His words have echoed throughout the world, with the story being picked up widely and used as the latest talking point on safety, independence, parenting and blame. He surely knew this would happen but decided in that moment, for whatever reason, to let blame and judgement drown out compassion, empathy and grace. He surely knew his remarks would ripple, like Carla’s death, through communities.

The response from Carla’s parents was heartbreaking and unsurprising. They are the words felt by so many parents. They told Stuff they would change anything that happened on May 2, 2017, if it meant Carla was still alive.

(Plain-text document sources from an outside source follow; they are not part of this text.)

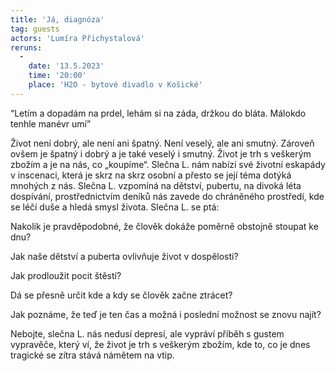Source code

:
 ```yaml
---
title: 'Já, diagnóza'
tag: guests
actors: 'Lumíra Přichystalová'
reruns:
  -
    date: '13.5.2023'
    time: '20:00'
    place: 'H2O - bytové divadlo v Košické'
---
```

“Letím a dopadám na prdel, lehám si na záda, držkou do bláta. Málokdo tenhle manévr umí” 


Život není dobrý, ale není ani špatný. Není veselý, ale ani smutný. Zároveň ovšem je špatný i dobrý a je také veselý i smutný. Život je trh s veškerým zbožím a je na nás, co „koupíme“. Slečna L. nám nabízí své životní eskapády v inscenaci, která je skrz na skrz osobní a přesto se její téma dotýká mnohých z nás. Slečna L. vzpomíná na dětství, pubertu, na divoká léta dospívání, prostřednictvím deníků nás zavede do chráněného prostředí, kde se léčí duše a hledá smysl života. Slečna L. se ptá:


Nakolik je pravděpodobné, že člověk dokáže poměrně obstojně stoupat ke dnu?

Jak naše dětství a puberta ovlivňuje život v dospělosti? 

Jak prodloužit pocit štěstí?

Dá se přesně určit kde a kdy se člověk začne ztrácet? 

Jak poznáme, že teď je ten čas a možná i poslední možnost se znovu najít?


Nebojte, slečna L. nás nedusí depresí, ale vypráví příběh s gustem vypravěče, který ví, že život je trh s veškerým zbožím, kde to, co je dnes tragické se zítra stává námětem na vtip.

For now, they will have to contend with the judgement of Tim Scott and an often cruel public. But I hope they will also know that there are many who send them love today as they cope with this unwanted attention.

And also, that there might be meaningful change for them hidden in the awful headlines.

Scott’s report said there was another way of ensuring Carla’s safety. The Council truck that hit her should have been fitted with proximity alarms. Hopefully, this, the only really useful finding might be acted on.

Fiona and Dion Neem did what countless parents do every day. They weighed the risk and the reward for an activity for their child. They likely listened to the principals around the country who run to the media and complain about “Mums in SUVs” who don’t send their kids to school on their bikes.

They probably heard the incessant crap on talkback radio about independence and resilience in children. Maybe they heard from older generations who insisted that they walked for an hour to school along country roads and kids these days are soft. They might have heard about the studies that suggest children are happier and healthier if they’re given small pockets of age-appropriate independence. This will be part of why schools themselves encourage walking and other active modes constantly. Perhaps they walked to school themselves as kids. Or all the kids in their street marched happily each morning, shrieking with laughter.

Could it have been all of those things? Or just that they knew their child, knew her siblings, and decided that today she would walk in the sunshine.

To face what we truly know is impossible. We are fragile. All of us. We make decisions every day as parents that we hope are the right ones and we do so on a prayer, never knowing what could be coming. We lean on our whānau, our community, our village.

We make ripples with every choice. And we hope that, should the unthinkable happen, we will be surrounded by waves of love that will somehow get us through the impossible.

These days the judgement seems always to come first like a tsunami.

I hope we can make sure the empathy, the compassion, the kindness keeps coming too. And that community responses led with those values can take the place of Scott’s words.

Perhaps a walking school bus. Perhaps a scooter safety programme in schools. Perhaps a commitment by drivers to checking driveways and roads for children. Perhaps a response that will actually go some way to acknowledging the impact of losing Carla.

Turning her parents into targets will never ever do that. Pain on more pain will never heal this loss.

The reflection in those broken waters should look familiar. It is all of us who have ever started the day with a kiss on the cheek and “have a great day at school honey”.

To anyone who has ever watched their child rush away on the wind, believing a community is there with them too.